For some people, a trust may also make sense. It's best to consult with an attorney or certified advisor to put together a plan. Your advisors will also be mindful of both federal and state laws governing estates.
Taking inventory of your assets is a good place to start.
Your assets include your investments, retirement savings, insurance policies, real estate or business interests, and of course ART. Ask yourself three questions: Who do you want to inherit your assets? Who do you want handling your financial affairs if you are ever incapacitated? Who do you want making medical decisions for you if you become unable to make them for yourself?
Everybody needs a will.
A will is a meaningful title for the document through which we pass on our estates. It can be defined as an indication of those things we wish to happen, or continue to happen, with our estate after we are gone. Through your will you can make a planned gift with no impact to your finances during your lifetime. Further, a bequest can help to minimize the estate
taxes payable after your death and it is one of the most effective and significant ways one may perpetuate charities.
Trusts aren't just for the wealthy.
Trusts are legal mechanisms that let you put conditions on how and when your assets will be distributed upon your death. They also allow you to reduce your estate and gift taxes and distribute assets to your heirs without the cost, delay, and publicity of probate court.
Discussing your estate plans with your heirs may prevent disputes or confusion.
Inheritance can be a loaded issue. By being clear about your intentions, you help dispel potential conflicts after you are gone. Discussing your intentions and the sort of legacy you would like to create is also a great way to introduce and involve younger family members in the act of charitable giving.
The federal estate tax exemption—the amount you may leave to heirs free of federal tax—changes regularly.

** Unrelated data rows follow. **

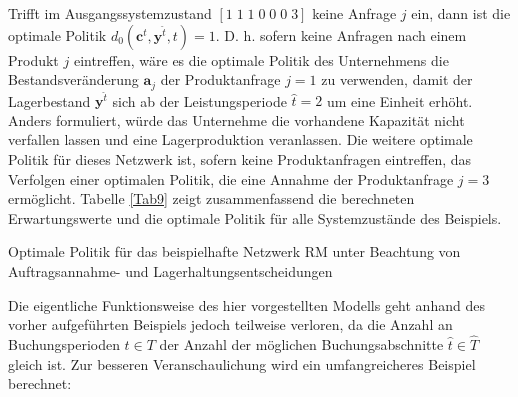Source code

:Trifft im Ausgangssystemzustand $[1\;1\;1\;0\;0\;0\;3]$ keine Anfrage $j$ ein, dann ist die optimale Politik $d_{0}({\textbf{c}^{\hat t},\textbf{y}^{\hat t}, t})=1$. D. h. sofern keine Anfragen nach einem Produkt $j$ eintreffen, wäre es die optimale Politik des Unternehmens die Bestandsveränderung $\textbf{a}_j$ der Produktanfrage $j=1$ zu verwenden, damit der Lagerbestand $\textbf{y}^{\hat t}$ sich ab der Leistungsperiode $\hat{t}=2$ um eine Einheit erhöht. Anders formuliert, würde das Unternehme die vorhandene Kapazität nicht verfallen lassen und eine Lagerproduktion veranlassen. Die weitere optimale Politik für dieses Netzwerk ist, sofern keine Produktanfragen eintreffen, das Verfolgen einer optimalen Politik, die eine Annahme der Produktanfrage $j=3$ ermöglicht. Tabelle \ref{Tab9} zeigt zusammenfassend die berechneten Erwartungswerte und die optimale Politik für alle Systemzustände des Beispiels.

\begin{table}
\begin{footnotesize}
     \caption{Optimale Politik für das beispielhafte Netzwerk RM unter Beachtung von Auftragsannahme- und Lagerhaltungsentscheidungen} \label{Tab9}
    \vspace*{3mm}
        \begin{center}
      \end{center}
    \begin{center}
      \end{center}
\end{footnotesize}
\end{table}

Die eigentliche Funktionsweise des hier vorgestellten Modells geht anhand des vorher aufgeführten Beispiels jedoch teilweise verloren, da die Anzahl an Buchungsperioden $t\in T$ der Anzahl der möglichen Buchungsabschnitte $\hat{t}\in\hat{T}$ gleich ist. Zur besseren Veranschaulichung wird ein umfangreicheres Beispiel berechnet:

Your attorney or other professional advisor will be current on these, and other, tax and charitable giving laws.
You may leave an unlimited amount of money to your spouse tax-free, but this isn't always the best tactic.
By leaving all your assets to your spouse, you don't use your estate tax exemption and instead increase your surviving spouse's taxable estate. That means your children are likely to pay more in estate taxes if your spouse leaves them the money when he or she dies. Plus, it defers the tough decisions about the distribution of your assets until your spouse's death.

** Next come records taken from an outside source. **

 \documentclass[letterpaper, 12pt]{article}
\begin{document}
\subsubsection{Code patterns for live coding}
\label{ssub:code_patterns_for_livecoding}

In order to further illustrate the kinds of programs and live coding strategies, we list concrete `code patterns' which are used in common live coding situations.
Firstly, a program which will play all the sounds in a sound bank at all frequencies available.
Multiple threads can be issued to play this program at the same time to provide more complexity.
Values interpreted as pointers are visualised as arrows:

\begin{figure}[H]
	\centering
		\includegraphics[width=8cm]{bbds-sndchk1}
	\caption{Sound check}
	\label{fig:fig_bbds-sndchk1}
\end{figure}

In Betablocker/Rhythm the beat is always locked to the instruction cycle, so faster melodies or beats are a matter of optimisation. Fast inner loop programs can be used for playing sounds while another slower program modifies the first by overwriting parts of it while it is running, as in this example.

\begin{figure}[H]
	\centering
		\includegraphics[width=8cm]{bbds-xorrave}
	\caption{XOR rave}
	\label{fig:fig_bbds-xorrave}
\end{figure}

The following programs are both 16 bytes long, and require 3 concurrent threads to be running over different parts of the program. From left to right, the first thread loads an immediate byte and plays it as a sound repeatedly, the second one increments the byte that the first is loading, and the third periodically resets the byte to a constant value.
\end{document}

There are two easy ways to give gifts tax-free and reduce your estate.
You may give up to $14,000 this year (amount subject to change in future years). You may also pay an unlimited amount of medical and education bills for someone if you pay the expenses directly to the institutions where they were incurred.
There are ways to give charitable gifts that keep on giving.
Whether your estate is simple or complex, it's more than likely that there is a tax-advantaged gift planning vehicle; be it a bequest through your will or trust, a charitable remainder trust, gift of life insurance, designation from your retirement funds, or a real estate remainder gift.